Проблески надежды, а затем реализма появились в его глазах: «Хорошо… лучше… нет».
Я взял его руку, чтобы пожать в знак приветствия.
Он схватил мою руку и сжал ее. В комнате как будто воцарился мир.
— Вы еще не закончили? — спросил Кейси, имея в виду мою книгу.
Я ответил, что никогда не закончу книгу, никогда не соберу всей информации, слитттком много еще осталось вопросов.
В улыбке растянулась левая сторона его рта, Кейси что-то пробормотал.
— Посмотрите, в какую беду вы ввергли администрацию, — сказал я, — все находятся под следствием.
Казалось, этого он не слышал. Я повторил. Кейси поднял голову. В его глазах я увидел гордость.
— Больно, — сказал он, и я подумал, что Кейси имеет в виду физическую боль.
— Что болит, сэр?
— О, — сказал Кейси и замолчал. Мне показалось, он говорит, что больно быть без дела, без активной деятельности.
Он был очень слаб, на грани жизни и смерти. Он знал о своем недалеком конце. «Со мной кончено», — сказал Кейси. Я возразил ему.
— Вы знали, не так ли, — спросил я. Вопрос о переводе денег «контрас» должен стоять на первом месте, и я задал его: — Вы об этом знали?
Он с трудом поднял голову. Пристально посмотрев, он наконец кивнул:
— Да.
— Почему? — спросил я.
— Я верил.
— Во что?
— Я верил.
Затем Кейси закрыл глаза и погрузился в дремоту. Больше я вопросов не задавал.

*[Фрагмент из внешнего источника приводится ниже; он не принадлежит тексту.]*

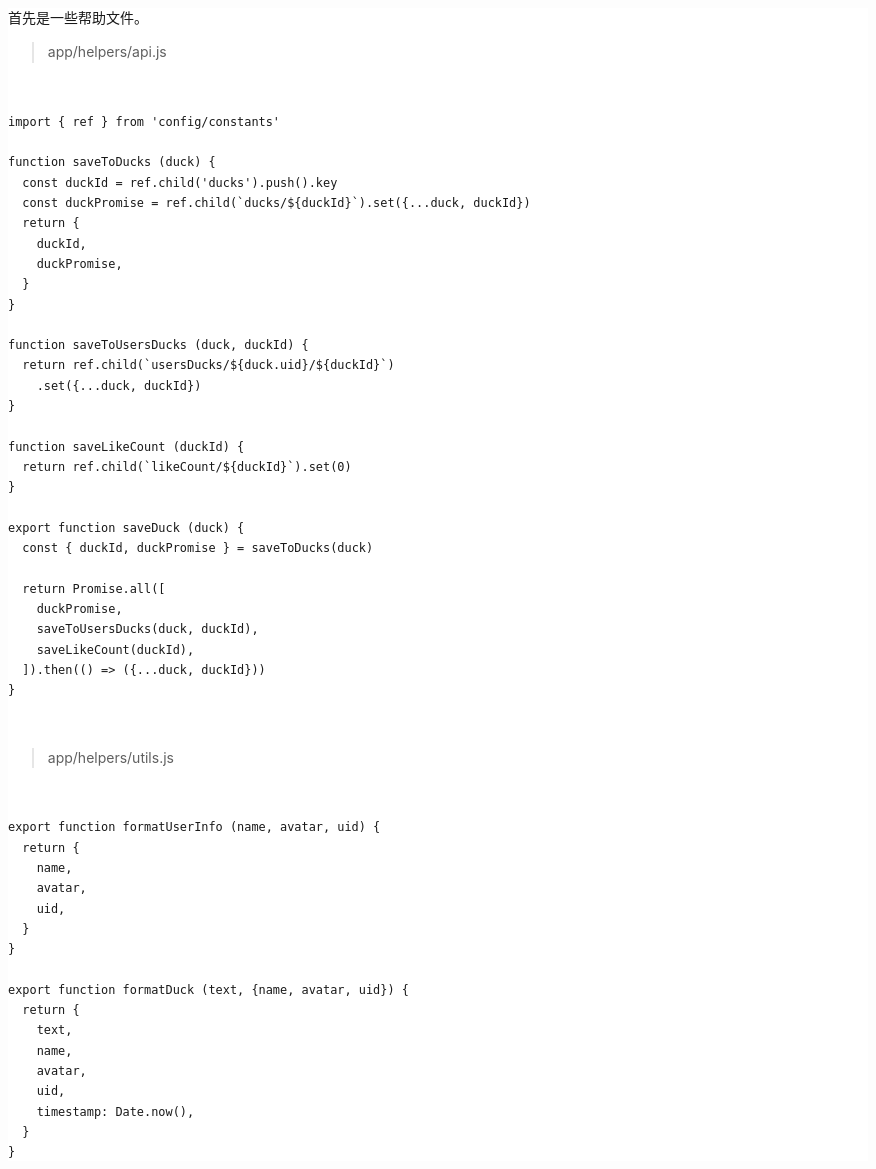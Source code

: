 首先是一些帮助文件。
> app/helpers/api.js

<br>

	import { ref } from 'config/constants'
	
	function saveToDucks (duck) {
	  const duckId = ref.child('ducks').push().key
	  const duckPromise = ref.child(`ducks/${duckId}`).set({...duck, duckId})
	  return {
	    duckId,
	    duckPromise,
	  }
	}
	
	function saveToUsersDucks (duck, duckId) {
	  return ref.child(`usersDucks/${duck.uid}/${duckId}`)
	    .set({...duck, duckId})
	}
	
	function saveLikeCount (duckId) {
	  return ref.child(`likeCount/${duckId}`).set(0)
	}
	
	export function saveDuck (duck) {
	  const { duckId, duckPromise } = saveToDucks(duck)
	
	  return Promise.all([
	    duckPromise,
	    saveToUsersDucks(duck, duckId),
	    saveLikeCount(duckId),
	  ]).then(() => ({...duck, duckId}))
	}

<br>

> app/helpers/utils.js

<br>

	export function formatUserInfo (name, avatar, uid) {
	  return {
	    name,
	    avatar,
	    uid,
	  }
	}
	
	export function formatDuck (text, {name, avatar, uid}) {
	  return {
	    text,
	    name,
	    avatar,
	    uid,
	    timestamp: Date.now(),
	  }
	}
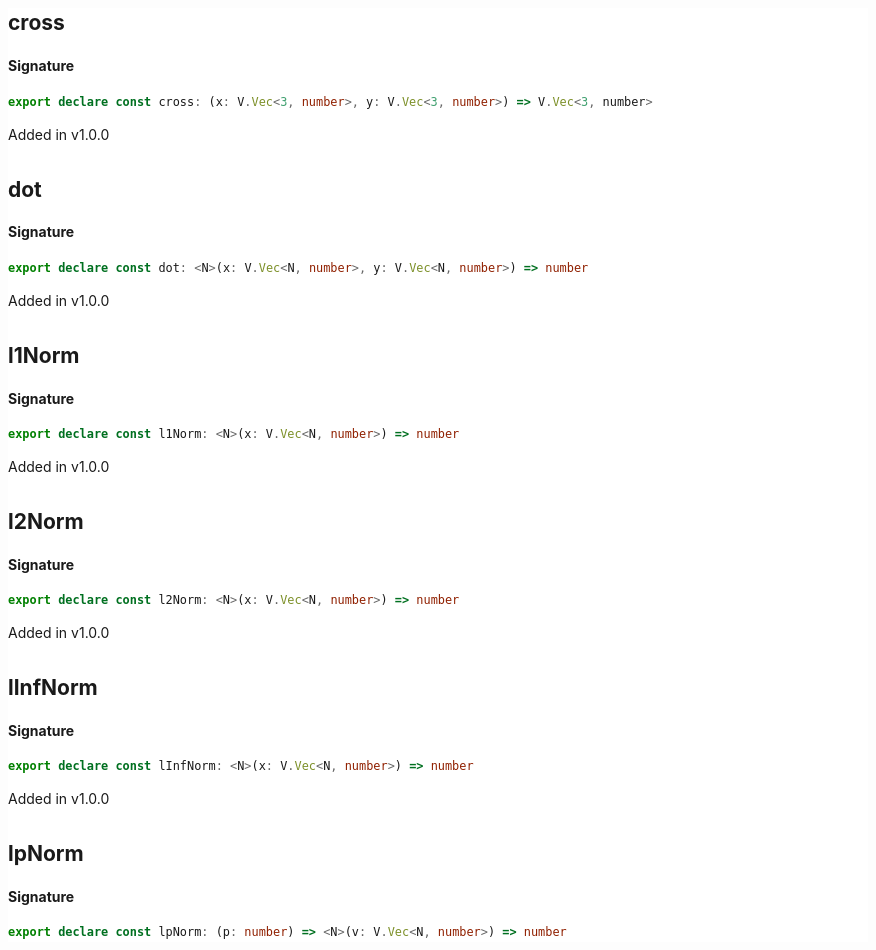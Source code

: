## cross

**Signature**

```ts
export declare const cross: (x: V.Vec<3, number>, y: V.Vec<3, number>) => V.Vec<3, number>
```

Added in v1.0.0

## dot

**Signature**

```ts
export declare const dot: <N>(x: V.Vec<N, number>, y: V.Vec<N, number>) => number
```

Added in v1.0.0

## l1Norm

**Signature**

```ts
export declare const l1Norm: <N>(x: V.Vec<N, number>) => number
```

Added in v1.0.0

## l2Norm

**Signature**

```ts
export declare const l2Norm: <N>(x: V.Vec<N, number>) => number
```

Added in v1.0.0

## lInfNorm

**Signature**

```ts
export declare const lInfNorm: <N>(x: V.Vec<N, number>) => number
```

Added in v1.0.0

## lpNorm

**Signature**

```ts
export declare const lpNorm: (p: number) => <N>(v: V.Vec<N, number>) => number
```

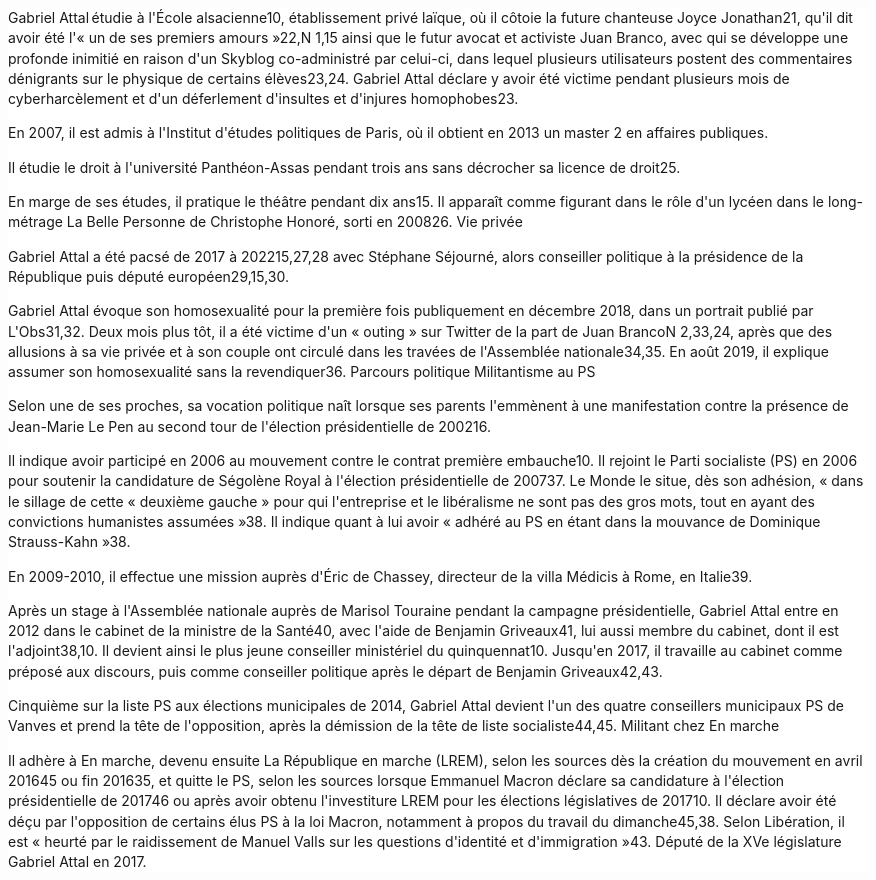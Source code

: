 Gabriel Attal étudie à l'École alsacienne10, établissement privé laïque, où il côtoie la future chanteuse Joyce Jonathan21, qu'il dit avoir été l'« un de ses premiers amours »22,N 1,15 ainsi que le futur avocat et activiste Juan Branco, avec qui se développe une profonde inimitié en raison d'un Skyblog co-administré par celui-ci, dans lequel plusieurs utilisateurs postent des commentaires dénigrants sur le physique de certains élèves23,24. Gabriel Attal déclare y avoir été victime pendant plusieurs mois de cyberharcèlement et d'un déferlement d'insultes et d'injures homophobes23.

En 2007, il est admis à l'Institut d'études politiques de Paris, où il obtient en 2013 un master 2 en affaires publiques.

Il étudie le droit à l'université Panthéon-Assas pendant trois ans sans décrocher sa licence de droit25.

En marge de ses études, il pratique le théâtre pendant dix ans15. Il apparaît comme figurant dans le rôle d'un lycéen dans le long-métrage La Belle Personne de Christophe Honoré, sorti en 200826.
Vie privée

Gabriel Attal a été pacsé de 2017 à 202215,27,28 avec Stéphane Séjourné, alors conseiller politique à la présidence de la République puis député européen29,15,30.

Gabriel Attal évoque son homosexualité pour la première fois publiquement en décembre 2018, dans un portrait publié par L'Obs31,32. Deux mois plus tôt, il a été victime d'un « outing » sur Twitter de la part de Juan BrancoN 2,33,24, après que des allusions à sa vie privée et à son couple ont circulé dans les travées de l'Assemblée nationale34,35. En août 2019, il explique assumer son homosexualité sans la revendiquer36.
Parcours politique
Militantisme au PS

Selon une de ses proches, sa vocation politique naît lorsque ses parents l'emmènent à une manifestation contre la présence de Jean-Marie Le Pen au second tour de l'élection présidentielle de 200216.

Il indique avoir participé en 2006 au mouvement contre le contrat première embauche10. Il rejoint le Parti socialiste (PS) en 2006 pour soutenir la candidature de Ségolène Royal à l'élection présidentielle de 200737. Le Monde le situe, dès son adhésion, « dans le sillage de cette « deuxième gauche » pour qui l'entreprise et le libéralisme ne sont pas des gros mots, tout en ayant des convictions humanistes assumées »38. Il indique quant à lui avoir « adhéré au PS en étant dans la mouvance de Dominique Strauss-Kahn »38.

En 2009-2010, il effectue une mission auprès d'Éric de Chassey, directeur de la villa Médicis à Rome, en Italie39.

Après un stage à l'Assemblée nationale auprès de Marisol Touraine pendant la campagne présidentielle, Gabriel Attal entre en 2012 dans le cabinet de la ministre de la Santé40, avec l'aide de Benjamin Griveaux41, lui aussi membre du cabinet, dont il est l'adjoint38,10. Il devient ainsi le plus jeune conseiller ministériel du quinquennat10. Jusqu'en 2017, il travaille au cabinet comme préposé aux discours, puis comme conseiller politique après le départ de Benjamin Griveaux42,43.

Cinquième sur la liste PS aux élections municipales de 2014, Gabriel Attal devient l'un des quatre conseillers municipaux PS de Vanves et prend la tête de l'opposition, après la démission de la tête de liste socialiste44,45.
Militant chez En marche

Il adhère à En marche, devenu ensuite La République en marche (LREM), selon les sources dès la création du mouvement en avril 201645 ou fin 201635, et quitte le PS, selon les sources lorsque Emmanuel Macron déclare sa candidature à l'élection présidentielle de 201746 ou après avoir obtenu l'investiture LREM pour les élections législatives de 201710. Il déclare avoir été déçu par l'opposition de certains élus PS à la loi Macron, notamment à propos du travail du dimanche45,38. Selon Libération, il est « heurté par le raidissement de Manuel Valls sur les questions d'identité et d'immigration »43.
Député de la XVe législature
Gabriel Attal en 2017.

Через несколько недель София забрала Кейси домой, но вскоре он вновь оказался в госпитале. В конце концов она увезла его умирать в Мейнолл. Кейси заболел пневмонией и был госпитализирован на Лонг-Айленде. Там, утром 6 мая, на следующий день, когда конгресс приступил к публичным слушаниям по делу Иран-контрас, Кейси скончался.